CheeseForum.org ยป Forum

CHEESE TYPE BOARDS (for Cheese Lovers and Cheese Makers) => RENNET COAGULATED - Hard Other => Topic started by: pastpawn on January 19, 2018, 11:39:57 PM

Title: Cotswold, brined
Post by: pastpawn on January 19, 2018, 11:39:57 PM
I made this cotswold, minced onions and chives, but ended up brining it for kicks.  Ended up with a nice crunchy rind.  I'll probably do this the next time I make this cheese. 
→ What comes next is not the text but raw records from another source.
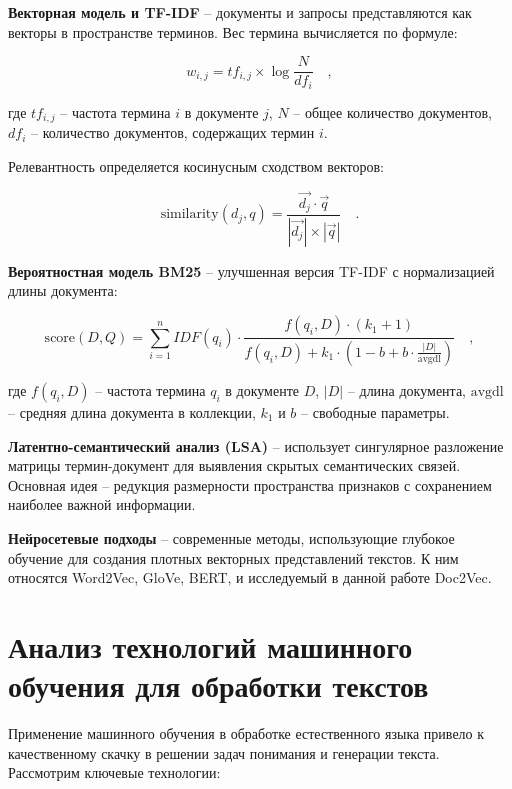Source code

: 	\textbf{Векторная модель и TF-IDF} – документы и запросы представляются как векторы в пространстве терминов. Вес термина вычисляется по формуле:
	
	\begin{equation}
		w_{i,j} = tf_{i,j} \times \log\frac{N}{df_i} \quad,
	\end{equation}
	
	\noindent где $tf_{i,j}$ – частота термина $i$ в документе $j$, $N$ – общее количество документов, $df_i$ – количество документов, содержащих термин $i$.
	
	Релевантность определяется косинусным сходством векторов:
	
	\begin{equation}
		\text{similarity}(d_j, q) = \frac{\vec{d_j} \cdot \vec{q}}{|\vec{d_j}| \times |\vec{q}|} \quad.
	\end{equation}
	
	\textbf{Вероятностная модель BM25} – улучшенная версия TF-IDF с нормализацией длины документа:
	
	\begin{equation}
		\text{score}(D,Q) = \sum_{i=1}^{n} IDF(q_i) \cdot \frac{f(q_i, D) \cdot (k_1 + 1)}{f(q_i, D) + k_1 \cdot (1 - b + b \cdot \frac{|D|}{\text{avgdl}})}  \quad,
	\end{equation}
	
	\noindent где $f(q_i, D)$ – частота термина $q_i$ в документе $D$, $|D|$ – длина документа, $\text{avgdl}$ – средняя длина документа в коллекции, $k_1$ и $b$ – свободные параметры.
	
	\textbf{Латентно-семантический анализ (LSA)} – использует сингулярное разложение матрицы термин-документ для выявления скрытых семантических связей. Основная идея – редукция размерности пространства признаков с сохранением наиболее важной информации.
	
	\textbf{Нейросетевые подходы} – современные методы, использующие глубокое обучение для создания плотных векторных представлений текстов. К ним относятся Word2Vec, GloVe, BERT, и исследуемый в данной работе Doc2Vec.
	
	\section{Анализ технологий машинного обучения для обработки текстов}
	
	Применение машинного обучения в обработке естественного языка привело к качественному скачку в решении задач понимания и генерации текста. Рассмотрим ключевые технологии:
(https://www.homebrewtalk.com/forum/media/_mg_2438.68721/full?d=1516031399)
Title: Re: Cotswold, brined
Post by: GortKlaatu on January 20, 2018, 02:12:38 AM
It looks great!  How's the taste?  The last (and only time) I made a Cotswold, the cheese was bland and the onions were the only thing I really tasted. Hoping yours is better.
Title: Re: Cotswold, brined
Post by: pastpawn on January 20, 2018, 03:31:50 AM
Definately taste the onions. In fact, after tasting it I remembered from the last make that I was going to reduce the onions. 

But the cheese is anything but bland.  It's pretty tasty.